> [Exercise requirements]:
Type out the records again, exactly as they are.

(Entries taken from a collection)
───

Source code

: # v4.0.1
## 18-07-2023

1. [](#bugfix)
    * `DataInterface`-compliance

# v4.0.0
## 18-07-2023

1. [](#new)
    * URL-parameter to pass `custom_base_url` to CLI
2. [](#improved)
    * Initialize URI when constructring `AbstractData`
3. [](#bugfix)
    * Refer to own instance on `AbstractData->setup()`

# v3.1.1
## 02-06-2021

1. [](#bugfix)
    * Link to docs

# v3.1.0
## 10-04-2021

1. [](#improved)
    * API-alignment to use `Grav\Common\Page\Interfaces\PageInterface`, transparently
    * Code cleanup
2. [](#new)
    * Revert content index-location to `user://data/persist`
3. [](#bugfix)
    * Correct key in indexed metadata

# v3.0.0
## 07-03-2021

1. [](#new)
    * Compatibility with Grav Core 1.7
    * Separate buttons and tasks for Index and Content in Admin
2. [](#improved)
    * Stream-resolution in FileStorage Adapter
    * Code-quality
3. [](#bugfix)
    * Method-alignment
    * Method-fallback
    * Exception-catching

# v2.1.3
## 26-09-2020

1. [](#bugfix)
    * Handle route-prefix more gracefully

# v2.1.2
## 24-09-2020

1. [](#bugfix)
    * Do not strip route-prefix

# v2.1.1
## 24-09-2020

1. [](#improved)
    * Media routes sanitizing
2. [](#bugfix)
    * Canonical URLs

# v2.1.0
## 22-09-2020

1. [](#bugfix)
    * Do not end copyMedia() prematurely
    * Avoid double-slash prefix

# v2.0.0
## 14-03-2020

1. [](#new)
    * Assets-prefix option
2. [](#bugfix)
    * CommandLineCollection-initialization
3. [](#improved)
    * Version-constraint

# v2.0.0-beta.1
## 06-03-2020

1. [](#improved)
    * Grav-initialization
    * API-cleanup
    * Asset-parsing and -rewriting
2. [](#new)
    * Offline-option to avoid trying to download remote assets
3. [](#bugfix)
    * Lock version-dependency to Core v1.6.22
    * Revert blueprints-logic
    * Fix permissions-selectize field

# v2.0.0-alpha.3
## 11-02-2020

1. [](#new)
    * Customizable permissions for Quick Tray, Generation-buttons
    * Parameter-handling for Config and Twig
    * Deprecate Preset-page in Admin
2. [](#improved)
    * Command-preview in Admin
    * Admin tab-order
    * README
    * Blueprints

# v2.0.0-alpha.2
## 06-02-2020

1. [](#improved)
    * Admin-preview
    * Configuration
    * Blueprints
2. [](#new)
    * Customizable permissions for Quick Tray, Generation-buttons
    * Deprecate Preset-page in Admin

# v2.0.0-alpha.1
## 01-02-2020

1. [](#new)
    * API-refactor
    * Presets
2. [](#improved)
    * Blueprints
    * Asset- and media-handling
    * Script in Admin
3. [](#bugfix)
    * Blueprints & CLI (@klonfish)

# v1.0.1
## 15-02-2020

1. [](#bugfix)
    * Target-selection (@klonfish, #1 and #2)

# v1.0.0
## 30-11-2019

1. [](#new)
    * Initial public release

───

> [Result of the task]:
Source code

: # v4.0.1
## 18-07-2023

1. [](#bugfix)
    * `DataInterface`-compliance

# v4.0.0
## 18-07-2023

1. [](#new)
    * URL-parameter to pass `custom_base_url` to CLI
2. [](#improved)
    * Initialize URI when constructring `AbstractData`
3. [](#bugfix)
    * Refer to own instance on `AbstractData->setup()`

# v3.1.1
## 02-06-2021

1. [](#bugfix)
    * Link to docs

# v3.1.0
## 10-04-2021

1. [](#improved)
    * API-alignment to use `Grav\Common\Page\Interfaces\PageInterface`, transparently
    * Code cleanup
2. [](#new)
    * Revert content index-location to `user://data/persist`
3. [](#bugfix)
    * Correct key in indexed metadata

# v3.0.0
## 07-03-2021

1. [](#new)
    * Compatibility with Grav Core 1.7
    * Separate buttons and tasks for Index and Content in Admin
2. [](#improved)
    * Stream-resolution in FileStorage Adapter
    * Code-quality
3. [](#bugfix)
    * Method-alignment
    * Method-fallback
    * Exception-catching

# v2.1.3
## 26-09-2020

1. [](#bugfix)
    * Handle route-prefix more gracefully

# v2.1.2
## 24-09-2020

1. [](#bugfix)
    * Do not strip route-prefix

# v2.1.1
## 24-09-2020

1. [](#improved)
    * Media routes sanitizing
2. [](#bugfix)
    * Canonical URLs

# v2.1.0
## 22-09-2020

1. [](#bugfix)
    * Do not end copyMedia() prematurely
    * Avoid double-slash prefix

# v2.0.0
## 14-03-2020

1. [](#new)
    * Assets-prefix option
2. [](#bugfix)
    * CommandLineCollection-initialization
3. [](#improved)
    * Version-constraint

# v2.0.0-beta.1
## 06-03-2020

1. [](#improved)
    * Grav-initialization
    * API-cleanup
    * Asset-parsing and -rewriting
2. [](#new)
    * Offline-option to avoid trying to download remote assets
3. [](#bugfix)
    * Lock version-dependency to Core v1.6.22
    * Revert blueprints-logic
    * Fix permissions-selectize field

# v2.0.0-alpha.3
## 11-02-2020

1. [](#new)
    * Customizable permissions for Quick Tray, Generation-buttons
    * Parameter-handling for Config and Twig
    * Deprecate Preset-page in Admin
2. [](#improved)
    * Command-preview in Admin
    * Admin tab-order
    * README
    * Blueprints

# v2.0.0-alpha.2
## 06-02-2020

1. [](#improved)
    * Admin-preview
    * Configuration
    * Blueprints
2. [](#new)
    * Customizable permissions for Quick Tray, Generation-buttons
    * Deprecate Preset-page in Admin

# v2.0.0-alpha.1
## 01-02-2020

1. [](#new)
    * API-refactor
    * Presets
2. [](#improved)
    * Blueprints
    * Asset- and media-handling
    * Script in Admin
3. [](#bugfix)
    * Blueprints & CLI (@klonfish)

# v1.0.1
## 15-02-2020

1. [](#bugfix)
    * Target-selection (@klonfish, #1 and #2)

# v1.0.0
## 30-11-2019

1. [](#new)
    * Initial public release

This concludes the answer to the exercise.